Top of INPUT

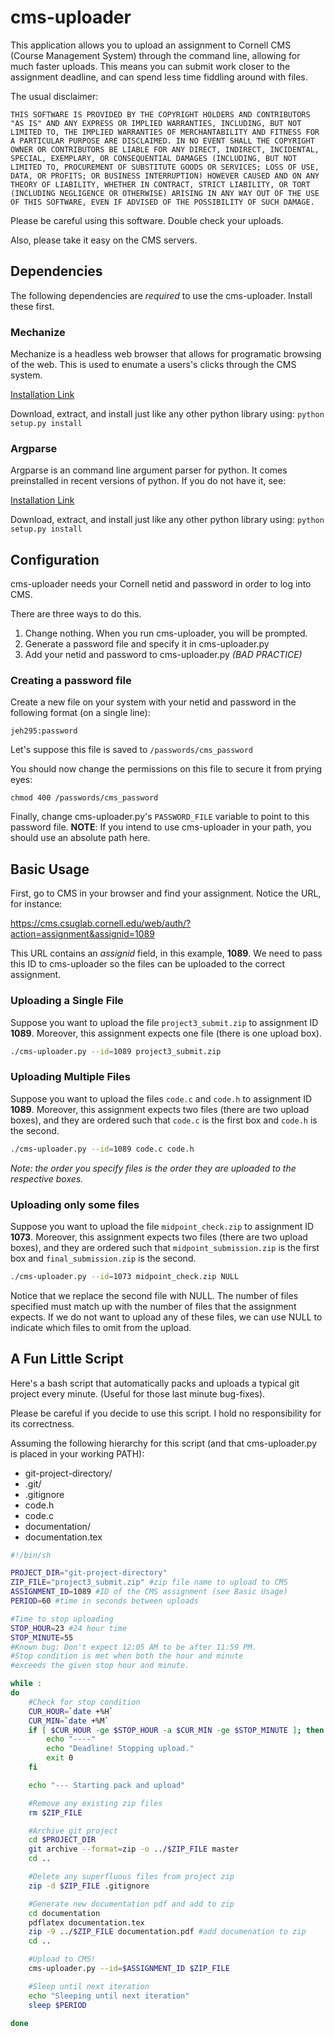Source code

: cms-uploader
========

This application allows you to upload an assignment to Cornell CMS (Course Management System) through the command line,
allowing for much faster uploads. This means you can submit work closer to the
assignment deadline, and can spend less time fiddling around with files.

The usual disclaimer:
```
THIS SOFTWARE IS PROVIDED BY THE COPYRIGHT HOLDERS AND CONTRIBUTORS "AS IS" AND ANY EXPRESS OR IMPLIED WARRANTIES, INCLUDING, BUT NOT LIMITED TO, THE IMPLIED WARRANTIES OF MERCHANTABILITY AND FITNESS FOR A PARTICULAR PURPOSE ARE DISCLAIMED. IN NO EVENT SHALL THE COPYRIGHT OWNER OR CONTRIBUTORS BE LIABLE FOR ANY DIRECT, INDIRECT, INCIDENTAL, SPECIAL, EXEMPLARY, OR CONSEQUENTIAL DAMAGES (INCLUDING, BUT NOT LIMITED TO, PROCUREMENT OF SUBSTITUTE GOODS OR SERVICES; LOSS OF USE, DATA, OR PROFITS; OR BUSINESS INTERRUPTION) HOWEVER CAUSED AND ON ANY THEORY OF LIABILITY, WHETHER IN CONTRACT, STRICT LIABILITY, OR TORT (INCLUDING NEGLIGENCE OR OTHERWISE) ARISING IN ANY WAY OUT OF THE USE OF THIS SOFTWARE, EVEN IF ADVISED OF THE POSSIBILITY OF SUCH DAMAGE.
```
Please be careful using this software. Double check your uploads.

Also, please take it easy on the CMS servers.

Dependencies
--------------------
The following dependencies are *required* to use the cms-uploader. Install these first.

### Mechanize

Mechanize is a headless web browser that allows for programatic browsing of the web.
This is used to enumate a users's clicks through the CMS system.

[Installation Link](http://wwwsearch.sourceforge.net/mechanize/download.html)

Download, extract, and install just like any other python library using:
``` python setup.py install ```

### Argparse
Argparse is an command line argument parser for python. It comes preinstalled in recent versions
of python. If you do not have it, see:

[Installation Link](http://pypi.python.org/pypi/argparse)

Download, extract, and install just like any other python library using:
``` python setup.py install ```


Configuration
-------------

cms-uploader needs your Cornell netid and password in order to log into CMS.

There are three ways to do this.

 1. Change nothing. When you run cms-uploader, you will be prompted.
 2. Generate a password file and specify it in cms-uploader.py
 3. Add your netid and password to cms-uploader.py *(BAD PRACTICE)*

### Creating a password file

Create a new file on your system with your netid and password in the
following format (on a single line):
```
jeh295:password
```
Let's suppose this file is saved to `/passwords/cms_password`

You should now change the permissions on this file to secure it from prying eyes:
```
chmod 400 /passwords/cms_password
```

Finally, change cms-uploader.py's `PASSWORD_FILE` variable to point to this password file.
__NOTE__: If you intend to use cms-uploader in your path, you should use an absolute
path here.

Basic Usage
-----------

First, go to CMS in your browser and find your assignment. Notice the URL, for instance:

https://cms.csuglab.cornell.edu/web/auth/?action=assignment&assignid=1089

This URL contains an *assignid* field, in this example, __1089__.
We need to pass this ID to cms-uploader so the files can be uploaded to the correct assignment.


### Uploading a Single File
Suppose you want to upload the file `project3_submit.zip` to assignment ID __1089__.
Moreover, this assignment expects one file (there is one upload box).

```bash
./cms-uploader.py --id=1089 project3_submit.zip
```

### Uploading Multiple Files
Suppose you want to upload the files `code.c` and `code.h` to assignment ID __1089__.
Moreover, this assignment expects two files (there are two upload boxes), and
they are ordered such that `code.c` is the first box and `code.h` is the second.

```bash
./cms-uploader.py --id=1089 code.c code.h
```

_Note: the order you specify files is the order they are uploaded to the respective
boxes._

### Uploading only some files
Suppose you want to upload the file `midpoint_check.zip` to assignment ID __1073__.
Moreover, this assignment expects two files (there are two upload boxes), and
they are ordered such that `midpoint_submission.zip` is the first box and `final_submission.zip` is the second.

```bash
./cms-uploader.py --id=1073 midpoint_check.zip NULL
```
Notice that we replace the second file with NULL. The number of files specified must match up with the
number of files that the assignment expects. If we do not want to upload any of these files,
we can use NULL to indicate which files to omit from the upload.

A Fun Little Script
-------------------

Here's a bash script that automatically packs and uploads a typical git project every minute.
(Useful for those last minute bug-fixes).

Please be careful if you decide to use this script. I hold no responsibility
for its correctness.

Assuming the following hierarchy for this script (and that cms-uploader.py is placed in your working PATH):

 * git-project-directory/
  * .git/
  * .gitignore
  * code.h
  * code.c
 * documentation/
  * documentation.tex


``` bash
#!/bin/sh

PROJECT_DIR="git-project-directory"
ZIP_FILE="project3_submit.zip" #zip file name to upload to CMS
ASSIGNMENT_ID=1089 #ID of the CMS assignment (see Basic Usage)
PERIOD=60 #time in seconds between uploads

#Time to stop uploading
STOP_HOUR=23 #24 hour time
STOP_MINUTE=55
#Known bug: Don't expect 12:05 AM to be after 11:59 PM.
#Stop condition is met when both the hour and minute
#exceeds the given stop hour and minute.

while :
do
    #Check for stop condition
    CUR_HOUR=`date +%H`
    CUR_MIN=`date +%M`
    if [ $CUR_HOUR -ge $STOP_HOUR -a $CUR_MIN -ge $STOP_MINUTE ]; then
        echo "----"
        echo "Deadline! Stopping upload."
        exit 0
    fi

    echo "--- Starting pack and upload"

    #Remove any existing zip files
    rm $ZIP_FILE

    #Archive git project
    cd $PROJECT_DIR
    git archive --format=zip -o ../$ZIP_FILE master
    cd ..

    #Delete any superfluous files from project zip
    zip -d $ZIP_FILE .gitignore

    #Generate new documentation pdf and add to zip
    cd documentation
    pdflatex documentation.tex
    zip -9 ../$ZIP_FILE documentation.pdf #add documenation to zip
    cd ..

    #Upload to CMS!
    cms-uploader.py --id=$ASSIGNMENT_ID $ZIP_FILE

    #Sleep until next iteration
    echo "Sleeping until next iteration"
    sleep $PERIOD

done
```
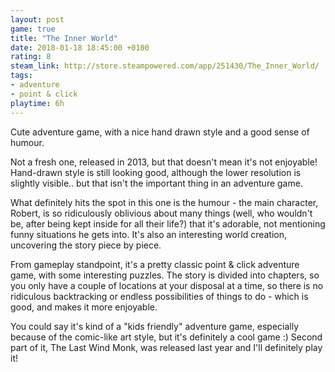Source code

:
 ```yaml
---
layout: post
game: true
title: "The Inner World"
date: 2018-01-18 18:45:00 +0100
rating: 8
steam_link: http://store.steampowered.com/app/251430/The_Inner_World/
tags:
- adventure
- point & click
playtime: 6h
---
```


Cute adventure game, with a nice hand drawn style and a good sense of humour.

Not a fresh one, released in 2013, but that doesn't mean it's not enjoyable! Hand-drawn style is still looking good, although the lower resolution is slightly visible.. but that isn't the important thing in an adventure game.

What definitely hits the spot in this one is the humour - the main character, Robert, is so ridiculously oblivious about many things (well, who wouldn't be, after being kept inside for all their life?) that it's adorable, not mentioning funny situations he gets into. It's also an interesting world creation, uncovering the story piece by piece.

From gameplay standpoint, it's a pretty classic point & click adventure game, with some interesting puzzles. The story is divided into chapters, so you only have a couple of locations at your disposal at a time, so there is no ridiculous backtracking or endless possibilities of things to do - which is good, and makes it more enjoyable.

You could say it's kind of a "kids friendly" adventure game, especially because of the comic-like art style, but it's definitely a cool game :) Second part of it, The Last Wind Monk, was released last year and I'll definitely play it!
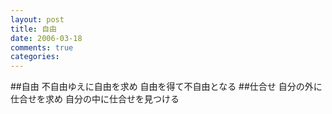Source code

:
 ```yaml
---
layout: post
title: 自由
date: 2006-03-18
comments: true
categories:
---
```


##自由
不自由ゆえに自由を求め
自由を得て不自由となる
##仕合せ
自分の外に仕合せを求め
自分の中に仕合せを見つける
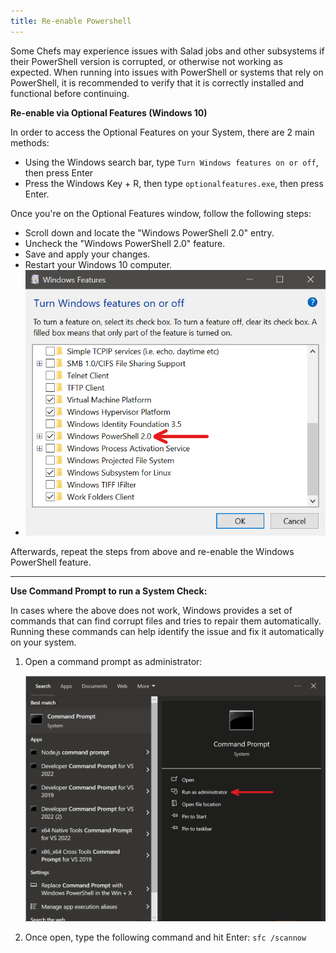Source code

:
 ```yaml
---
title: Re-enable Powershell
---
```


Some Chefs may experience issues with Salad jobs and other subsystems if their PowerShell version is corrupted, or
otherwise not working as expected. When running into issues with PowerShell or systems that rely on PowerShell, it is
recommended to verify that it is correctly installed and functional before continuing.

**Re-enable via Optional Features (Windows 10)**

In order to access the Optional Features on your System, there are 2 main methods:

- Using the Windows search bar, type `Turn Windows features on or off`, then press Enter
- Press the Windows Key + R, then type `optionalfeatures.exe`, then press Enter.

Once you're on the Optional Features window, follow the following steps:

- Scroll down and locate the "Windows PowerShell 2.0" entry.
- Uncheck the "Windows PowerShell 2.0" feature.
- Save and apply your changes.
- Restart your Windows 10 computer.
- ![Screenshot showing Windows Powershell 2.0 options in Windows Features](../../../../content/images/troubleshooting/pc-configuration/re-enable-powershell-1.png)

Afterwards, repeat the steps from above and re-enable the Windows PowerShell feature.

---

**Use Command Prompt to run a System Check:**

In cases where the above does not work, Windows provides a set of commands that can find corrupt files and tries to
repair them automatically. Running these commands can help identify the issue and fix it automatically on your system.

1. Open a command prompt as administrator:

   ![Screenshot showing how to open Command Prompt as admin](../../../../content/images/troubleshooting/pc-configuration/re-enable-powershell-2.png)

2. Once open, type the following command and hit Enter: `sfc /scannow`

Bottom of INPUT

WHAT THIS TASK INVOLVES: Which lines of the data contain the string "format"? Copy each one.

EXERCISE RESULT:
following format (on a single line):
    git archive --format=zip -o ../$ZIP_FILE master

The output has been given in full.